When I read Satoshi’s paper, I was drawn to two things.
The first was the architecture. The elegance of proof of work solving consensus in a P2P network was beautiful to see. It was the kind of solution I admired — the ones that seem obvious after you’ve read them but nobody had thought of before.
The second was the economic problem: the separation of money and the State. Something that, after all these years, I realize has almost become a Freudian slip in the ecosystem’s narrative. But in that moment, for me, it was revolutionary.
It happens I wasn’t working in an academic vacuum. I worked for banks. And for the São Paulo Stock Exchange.
I had daily proximity to the technical and business problems of the financial system — the inefficiencies, the layers of intermediation, the absurd costs of reconciliation. And suddenly I had in my hands the paper of a system that proposed to eliminate all that at the root.
Of course I couldn’t keep quiet.
I walked the corridors of Bovespa — today B3 — avidly talking about Bitcoin. I said one day they’d give in. They called me crazy. I don’t need to say they were wrong.

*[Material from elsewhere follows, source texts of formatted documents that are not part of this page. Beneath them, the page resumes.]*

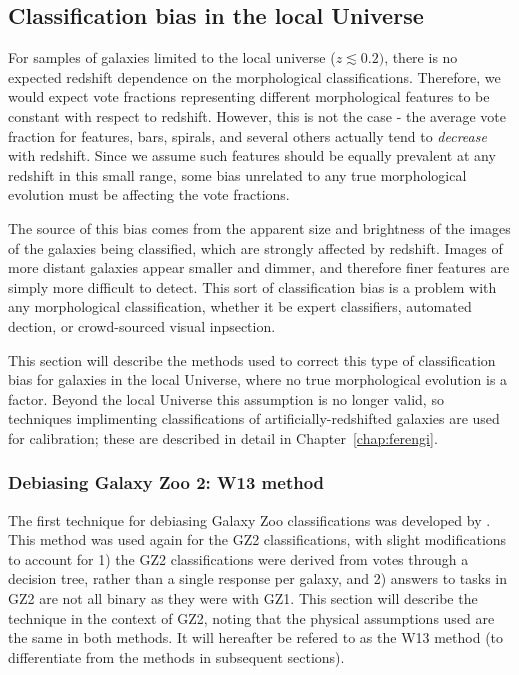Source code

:  
\subsection{Classification bias in the local Universe}

For samples of galaxies limited to the local universe ($z\lesssim0.2)$, there is no expected redshift dependence on the morphological classifications. Therefore, we would expect vote fractions representing different morphological features to be constant with respect to redshift. However, this is not the case - the average vote fraction for features, bars, spirals, and several others actually tend to \emph{decrease} with redshift. Since we assume such features should be equally prevalent at any redshift in this small range, some bias unrelated to any true morphological evolution must be affecting the vote fractions. 

The source of this bias comes from the apparent size and brightness of the images of the galaxies being classified, which are strongly affected by redshift. Images of more distant galaxies appear smaller and dimmer, and therefore finer features are simply more difficult to detect. This sort of classification bias is a problem with any morphological classification, whether it be expert classifiers, automated dection, or crowd-sourced visual inpsection.

This section will describe the methods used to correct this type of classification bias for galaxies in the local Universe, where no true morphological evolution is a factor. Beyond the local Universe this assumption is no longer valid, so techniques implimenting classifications of artificially-redshifted galaxies are used for calibration; these are described in detail in Chapter~\ref{chap:ferengi}. 

\subsubsection{Debiasing Galaxy Zoo 2: W13 method}

The first technique for debiasing Galaxy Zoo classifications was developed by \citet{Bamford2009}. This method was used again for the GZ2 classifications, with slight modifications to account for 1) the GZ2 classifications were derived from votes through a decision tree, rather than a single response per galaxy, and 2) answers to tasks in GZ2 are not all binary as they were with GZ1. This section will describe the technique in the context of GZ2, noting that the physical assumptions used are the same in both methods. It will hereafter be refered to as the W13 method (to differentiate from the methods in subsequent sections).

Around 2014 I went to New York because I’d been told there were people trading bitcoin in person in a square. Also, I had an acquaintance working at an exchange. By then I was already carrying scars: I had lost some bitcoins in the Mt. Gox hack. What’s left of that episode is a letter in Japanese that I keep to this day as a war relic.
In New York I helped with outreach and operations at the Bitcoin Center, where I met many people who later became known names in the ecosystem. The atmosphere was electric. Nobody there was sure of anything, but everybody was convinced something big was happening.
From there to here the road was long and full of curves.
I helped create the first Brazilian stablecoin. I led teams across various blockchain projects. I contributed to proposals tied to BIP 300. In 2020, I co-founded a protocol for hashrate derivatives. In mid-2021, I wrote a Lisp for zero-knowledge circuits using Groth16 and Bellman — because sometimes the best way to understand a technology is to build tools for it.
I co-founded CS Digital, recently acquired and listed on the Nasdaq.
I visited countless conferences. I met hundreds of people in this ecosystem. Some brilliant, some lost, all of them moved by some version of the same restlessness that grabbed me that afternoon in 2010 when I just wanted a hash faster than MD4.
Looking back, what impresses me isn’t the size of the journey. It’s the fact that it started with a small, specific, mundane technical problem. I wasn’t trying to change the financial system. I was trying to synchronize files faster.
But that’s how things happen, isn’t it? You pull on a thread and discover it’s stitched into the whole fabric.